MDCT-Stereo DTX: inter-channel coherence for perfectly correlated background noise is incorrectly decoded as negative value
Git SHA: 518d9f24
In ivas_decision_matrix_dec.c:51++, there is the array get_next_index_4_by_15 stored for decoding the inter-channel coherence in MDCT-Stereo DTX. The type is Word16, but the last value in the array (at index 15) is 32768, which is out of bounds for signed 16-bit integer. In case a 15 is decoded from the bitstream (which indicates a coherence of 1.0 between the two channels of background noise), in line 547 an overflow causes st->hFdCngDec->hFdCngCom->coherence_fx to become -32768 and three lines below st->hFdCngDec->hFdCngCom->coherence_flt is set to -1.0 due to the same reason. Later, e.g. in fd_cng_dec.c:1129, sqrt() is called on this negative value which results in a NaN value and a later assert. The coherence value should always be in [0, 1.0].

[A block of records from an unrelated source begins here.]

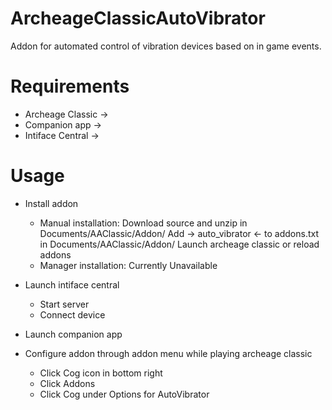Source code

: # ArcheageClassicAutoVibrator
Addon for automated control of vibration devices based on in game events.

# Requirements
- Archeage Classic -> 
- Companion app ->
- Intiface Central ->

# Usage
- Install addon
    - Manual installation: 
      Download source and unzip in Documents/AAClassic/Addon/
      Add -> auto_vibrator <- to addons.txt in Documents/AAClassic/Addon/
      Launch archeage classic or reload addons
    - Manager installation: Currently Unavailable

- Launch intiface central
  - Start server
  - Connect device

- Launch companion app

- Configure addon through addon menu while playing archeage classic
    - Click Cog icon in bottom right
    - Click Addons
    - Click Cog under Options for AutoVibrator
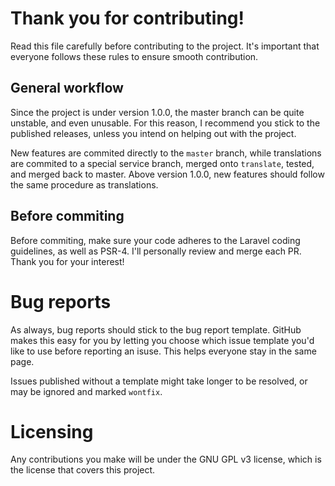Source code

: # Thank you for contributing!

Read this file carefully before contributing to the project. It's important that everyone follows these rules to ensure smooth contribution.

## General workflow

Since the project is under version 1.0.0, the master branch can be quite unstable, and even unusable. For this reason, I recommend you stick to the published
releases, unless you intend on helping out with the project.

New features are commited directly to the ``master`` branch, while translations are commited to a special service branch, merged onto ``translate``, tested, and
merged back to master. Above version 1.0.0, new features should follow the same procedure as translations.

## Before commiting

Before commiting, make sure your code adheres to the Laravel coding guidelines, as well as PSR-4. I'll personally review and merge each PR.
Thank you for your interest!


# Bug reports

As always, bug reports should stick to the bug report template. GitHub makes this easy for you by letting you choose which issue template you'd like to use
before reporting an isuse. This helps everyone stay in the same page.

Issues published without a template might take longer to be resolved, or may be ignored and marked ``wontfix``.


# Licensing

Any contributions you make will be under the GNU GPL v3 license, which is the license that covers this project.
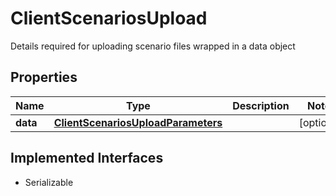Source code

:

# ClientScenariosUpload

Details required for uploading scenario files wrapped in a data object

## Properties

Name | Type | Description | Notes
------------ | ------------- | ------------- | -------------
**data** | [**ClientScenariosUploadParameters**](ClientScenariosUploadParameters.md) |  |  [optional]


## Implemented Interfaces

* Serializable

This is the cause for the failure of testcase tests/test_param_file_ltv.py::test_param_file_tests[stereo at 48 kbps, 48 kHz in, 48 kHz out, DTX on] from e.g. https://forge.3gpp.org/rep/sa4/audio/ivas-basop/-/jobs/218035. I stumbled over this with other internal testfiles and only later realized that this is already happening there, so maybe all this info is already known - if not, I hope the analysis helps a bit. In this testcase, the problem occurs in frame 7251:
./IVAS_cod -stereo -dtx 48000 48 ltv48_STEREO.wav bit
./IVAS_dec stereo 48 bit out.wav
My attempt at a fix can be found in the attached diff (apply with git apply diff_coherence_decoding.patch). With this the coherence value should be decoded correctly, but applying this diff causes the decoder to run into an assert already earlier, so there is some deeper analysis needed.